▼
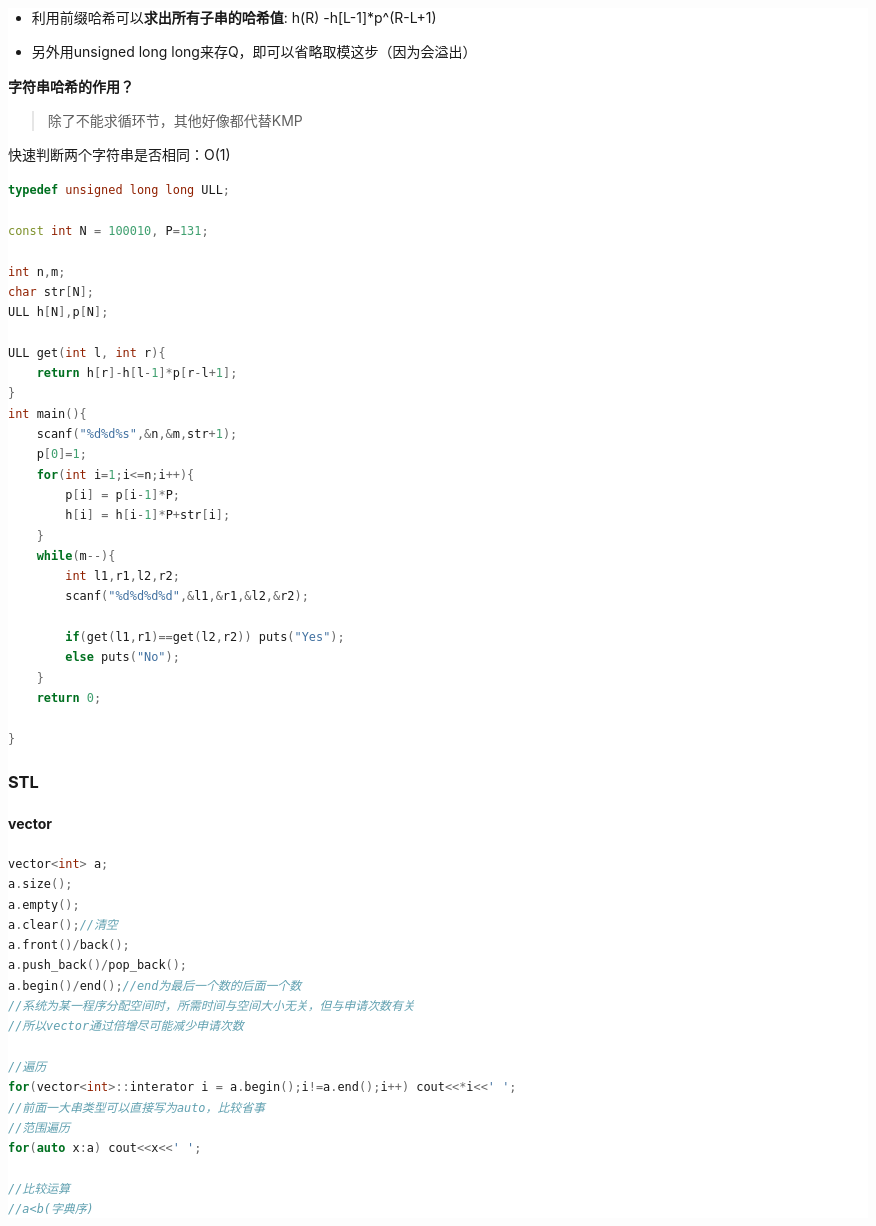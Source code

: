 - 利用前缀哈希可以**求出所有子串的哈希值**: h(R) -h[L-1]*p^(R-L+1)

- 另外用unsigned long long来存Q，即可以省略取模这步（因为会溢出）

**字符串哈希的作用？**

> 除了不能求循环节，其他好像都代替KMP

快速判断两个字符串是否相同：O(1)

```c++
typedef unsigned long long ULL;

const int N = 100010, P=131;

int n,m;
char str[N];
ULL h[N],p[N];

ULL get(int l, int r){
    return h[r]-h[l-1]*p[r-l+1];
}
int main(){
    scanf("%d%d%s",&n,&m,str+1);
    p[0]=1;
    for(int i=1;i<=n;i++){
        p[i] = p[i-1]*P;
        h[i] = h[i-1]*P+str[i];
    }
    while(m--){
        int l1,r1,l2,r2;
        scanf("%d%d%d%d",&l1,&r1,&l2,&r2);
        
        if(get(l1,r1)==get(l2,r2)) puts("Yes");
        else puts("No");
    }
    return 0;
    
}
```

### STL

#### vector

```c++
vector<int> a;
a.size();
a.empty();
a.clear();//清空
a.front()/back();
a.push_back()/pop_back();
a.begin()/end();//end为最后一个数的后面一个数
//系统为某一程序分配空间时，所需时间与空间大小无关，但与申请次数有关
//所以vector通过倍增尽可能减少申请次数

//遍历
for(vector<int>::interator i = a.begin();i!=a.end();i++) cout<<*i<<' ';
//前面一大串类型可以直接写为auto，比较省事
//范围遍历
for(auto x:a) cout<<x<<' ';

//比较运算
//a<b(字典序)

```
▲
— WORK REQUIRED —
What lines of the material contain "begin"? Show them.

— TASK SOLUTION —
a.begin()/end();//end为最后一个数的后面一个数
for(vector<int>::interator i = a.begin();i!=a.end();i++) cout<<*i<<' ';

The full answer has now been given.